自然の力の中に不自然な色が視える。…それは自然が淡い存在感なのに対して…ひどく大きな存在感を放っている。しかも一つじゃない。…少なくとも3つは確認できる。位置はばらばらだ。…敵?


もっと集中しなきゃ…もし敵なら皆に危害が及んでしまう。私は皆の居場所さえ知らないんだもん。早く感知しなきゃ手遅れになる…!!今日一番の集中。…なんか…じりじりする。体の奥の方が焼けてるような…。


『…ね…茜っ!!』


ユウマの呼びかけに集中力が切れた。…あと一歩だったかもしれないのに…。


「なんで邪魔するの!?敵が近くにいるよ!自然の力の中に変な気配を感じた!!早く皆を助けに行かないと…!!」


『茜、落ち着いて!それは敵じゃないよ。』


「…何?どういうこと?」


『…皆、自分の力を高めるため頑張ってる。茜もそうだよね?』


「…?うん。…で?敵じゃないっていうのは?」


『茜が感じたのは誰かの力だよ。茜の仲間の…ね。修行法、うまくいっているみたいだ。もう3人、自分の力に気付いた。もう一人は気付きかけてる。…もう少し時間のかかる人もいるけどね。とりあえずそろそろ皆帰ってくると思うよ。』


「…皆の力…?敵じゃ…ないんだ…。なんだよー…そうならそうと言ってよね!?焦っちゃったじゃんよ!!」


『ごめんごめん。まさかこんなに早く力をつけるとは思ってなかったから…。』


「…うん、そっか。皆頑張ってるんだな…。よし!私も頑張るぞー!!ってことで皆が帰ってくるまで修行続けるね!じゃ!」


『うん…頑張って。』


ユウマに断りを入れてから再び目を閉じる。今ではすぐに自然の力を感じられるようになっていた。たった1日なのにすごい。…自分にこれだけの集中力があったとは…未だに信じられないよ。よし、頑張るぞ!!

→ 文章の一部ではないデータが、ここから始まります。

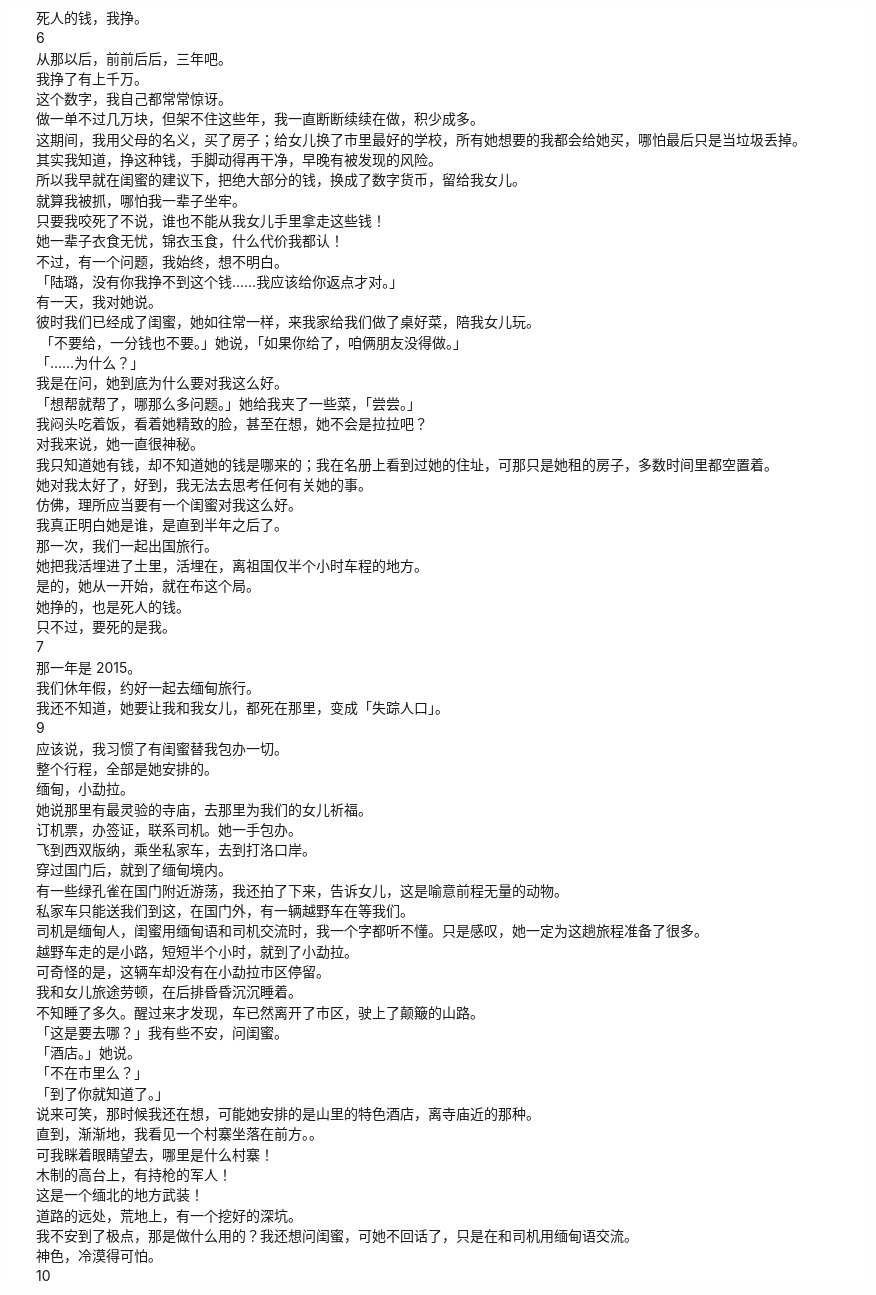 &emsp;&emsp;死人的钱，我挣。  
&emsp;&emsp;6  
&emsp;&emsp;从那以后，前前后后，三年吧。  
&emsp;&emsp;我挣了有上千万。  
&emsp;&emsp;这个数字，我自己都常常惊讶。  
&emsp;&emsp;做一单不过几万块，但架不住这些年，我一直断断续续在做，积少成多。  
&emsp;&emsp;这期间，我用父母的名义，买了房子；给女儿换了市里最好的学校，所有她想要的我都会给她买，哪怕最后只是当垃圾丢掉。  
&emsp;&emsp;其实我知道，挣这种钱，手脚动得再干净，早晚有被发现的风险。  
&emsp;&emsp;所以我早就在闺蜜的建议下，把绝大部分的钱，换成了数字货币，留给我女儿。  
&emsp;&emsp;就算我被抓，哪怕我一辈子坐牢。  
&emsp;&emsp;只要我咬死了不说，谁也不能从我女儿手里拿走这些钱！  
&emsp;&emsp;她一辈子衣食无忧，锦衣玉食，什么代价我都认！  
&emsp;&emsp;不过，有一个问题，我始终，想不明白。  
&emsp;&emsp;「陆璐，没有你我挣不到这个钱……我应该给你返点才对。」  
&emsp;&emsp;有一天，我对她说。  
&emsp;&emsp;彼时我们已经成了闺蜜，她如往常一样，来我家给我们做了桌好菜，陪我女儿玩。  
&emsp;&emsp;
「不要给，一分钱也不要。」她说，「如果你给了，咱俩朋友没得做。」  
&emsp;&emsp;「……为什么？」  
&emsp;&emsp;我是在问，她到底为什么要对我这么好。  
&emsp;&emsp;「想帮就帮了，哪那么多问题。」她给我夹了一些菜，「尝尝。」  
&emsp;&emsp;我闷头吃着饭，看着她精致的脸，甚至在想，她不会是拉拉吧？  
&emsp;&emsp;对我来说，她一直很神秘。  
&emsp;&emsp;我只知道她有钱，却不知道她的钱是哪来的；我在名册上看到过她的住址，可那只是她租的房子，多数时间里都空置着。  
&emsp;&emsp;她对我太好了，好到，我无法去思考任何有关她的事。  
&emsp;&emsp;仿佛，理所应当要有一个闺蜜对我这么好。  
&emsp;&emsp;我真正明白她是谁，是直到半年之后了。  
&emsp;&emsp;那一次，我们一起出国旅行。  
&emsp;&emsp;她把我活埋进了土里，活埋在，离祖国仅半个小时车程的地方。  
&emsp;&emsp;是的，她从一开始，就在布这个局。  
&emsp;&emsp;她挣的，也是死人的钱。  
&emsp;&emsp;只不过，要死的是我。  
&emsp;&emsp;7  
&emsp;&emsp;那一年是 2015。  
&emsp;&emsp;我们休年假，约好一起去缅甸旅行。  
&emsp;&emsp;我还不知道，她要让我和我女儿，都死在那里，变成「失踪人口」。  
&emsp;&emsp;9  
&emsp;&emsp;应该说，我习惯了有闺蜜替我包办一切。  
&emsp;&emsp;整个行程，全部是她安排的。  
&emsp;&emsp;缅甸，小勐拉。  
&emsp;&emsp;她说那里有最灵验的寺庙，去那里为我们的女儿祈福。  
&emsp;&emsp;订机票，办签证，联系司机。她一手包办。  
&emsp;&emsp;飞到西双版纳，乘坐私家车，去到打洛口岸。  
&emsp;&emsp;穿过国门后，就到了缅甸境内。  
&emsp;&emsp;有一些绿孔雀在国门附近游荡，我还拍了下来，告诉女儿，这是喻意前程无量的动物。  
&emsp;&emsp;私家车只能送我们到这，在国门外，有一辆越野车在等我们。  
&emsp;&emsp;司机是缅甸人，闺蜜用缅甸语和司机交流时，我一个字都听不懂。只是感叹，她一定为这趟旅程准备了很多。  
&emsp;&emsp;越野车走的是小路，短短半个小时，就到了小勐拉。  
&emsp;&emsp;可奇怪的是，这辆车却没有在小勐拉市区停留。  
&emsp;&emsp;我和女儿旅途劳顿，在后排昏昏沉沉睡着。  
&emsp;&emsp;不知睡了多久。醒过来才发现，车已然离开了市区，驶上了颠簸的山路。  
&emsp;&emsp;「这是要去哪？」我有些不安，问闺蜜。  
&emsp;&emsp;「酒店。」她说。  
&emsp;&emsp;「不在市里么？」  
&emsp;&emsp;「到了你就知道了。」  
&emsp;&emsp;说来可笑，那时候我还在想，可能她安排的是山里的特色酒店，离寺庙近的那种。  
&emsp;&emsp;直到，渐渐地，我看见一个村寨坐落在前方。。  
&emsp;&emsp;可我眯着眼睛望去，哪里是什么村寨！  
&emsp;&emsp;木制的高台上，有持枪的军人！  
&emsp;&emsp;这是一个缅北的地方武装！  
&emsp;&emsp;道路的远处，荒地上，有一个挖好的深坑。  
&emsp;&emsp;我不安到了极点，那是做什么用的？我还想问闺蜜，可她不回话了，只是在和司机用缅甸语交流。  
&emsp;&emsp;神色，冷漠得可怕。  
&emsp;&emsp;10  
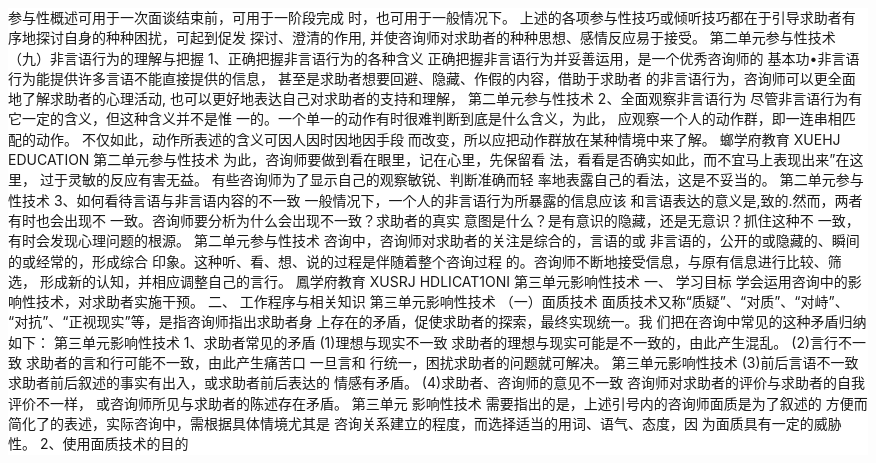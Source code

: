 参与性概述可用于一次面谈结束前，可用于一阶段完成 时，也可用于一般情况下。
上述的各项参与性技巧或倾听技巧都在于引导求助者有 序地探讨自身的种种困扰，可起到促发 探讨、澄清的作用, 并使咨询师对求助者的种种思想、感情反应易于接受。
第二单元参与性技术
（九）非言语行为的理解与把握
1、正确把握非言语行为的各种含义
正确把握非言语行为并妥善运用，是一个优秀咨询师的 基本功•非言语行为能提供许多言语不能直接提供的信息， 甚至是求助者想要回避、隐藏、作假的内容，借助于求助者 的非言语行为，咨询师可以更全面地了解求助者的心理活动, 也可以更好地表达自己对求助者的支持和理解，
第二单元参与性技术
2、全面观察非言语行为
尽管非言语行为有它一定的含义，但这种含义并不是惟
一的。一个单一的动作有时很难判断到底是什么含义，为此， 应观察一个人的动作群，即一连串相匹配的动作。
不仅如此，动作所表述的含义可因人因时因地因手段 而改变，所以应把动作群放在某种情境中来了解。
螂学府教育
XUEHJ EDUCATION
第二单元参与性技术
为此，咨询师要做到看在眼里，记在心里，先保留看
法，看看是否确实如此，而不宜马上表现出来”在这里，
过于灵敏的反应有害无益。
有些咨询师为了显示自己的观察敏锐、判断准确而轻
率地表露自己的看法，这是不妥当的。
第二单元参与性技术
3、如何看待言语与非言语内容的不一致
一般情况下，一个人的非言语行为所暴露的信息应该 和言语表达的意义是,致的.然而，两者有时也会出现不 一致。咨询师要分析为什么会岀现不一致？求助者的真实 意图是什么？是有意识的隐藏，还是无意识？抓住这种不 一致，有时会发现心理问题的根源。
第二单元参与性技术
咨询中，咨询师对求助者的关注是综合的，言语的或 非言语的，公开的或隐藏的、瞬间的或经常的，形成综合 印象。这种听、看、想、说的过程是伴随着整个咨询过程 的。咨询师不断地接受信息，与原有信息进行比较、筛选， 形成新的认知，并相应调整自己的言行。
鳳学府教育
XUSRJ HDLICAT1ONI
第三单元影响性技术
一、	学习目标
学会运用咨询中的影响性技术，对求助者实施干预。
二、	工作程序与相关知识
第三单元影响性技术
（一）面质技术
面质技术又称“质疑”、“对质”、“对峙”、
“对抗”、“正视现实”等，是指咨询师指出求助者身 上存在的矛盾，促使求助者的探索，最终实现统一。我 们把在咨询中常见的这种矛盾归纳如下：
第三单元影响性技术
1、求助者常见的矛盾
(1)理想与现实不一致
求助者的理想与现实可能是不一致的，由此产生混乱。
(2)言行不一致
求助者的言和行可能不一致，由此产生痛苦口 一旦言和 行统一，困扰求助者的问题就可解决。
第三单元影响性技术
(3)前后言语不一致
求助者前后叙述的事实有出入，或求助者前后表达的 情感有矛盾。
(4)求助者、咨询师的意见不一致
咨询师对求助者的评价与求助者的自我评价不一样， 或咨询师所见与求助者的陈述存在矛盾。
第三单元	影响性技术
需要指出的是，上述引号内的咨询师面质是为了叙述的 方便而简化了的表述，实际咨询中，需根据具体情境尤其是 咨询关系建立的程度，而选择适当的用词、语气、态度，因 为面质具有一定的威胁性。
2、使用面质技术的目的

茜は再び瞑想に入る。…俺は…ちょっとした不安を覚えていた。茜の成長が早すぎる。思った以上に…。さっきも俺が声をかけなければ…。


茜の力は俺を倒すためのもの。…それで終わるんだろうか…?


『茜……』


瞑想する茜にはこの程度の声は聞こえない。俺の声は不気味な静寂が掻き消していった…。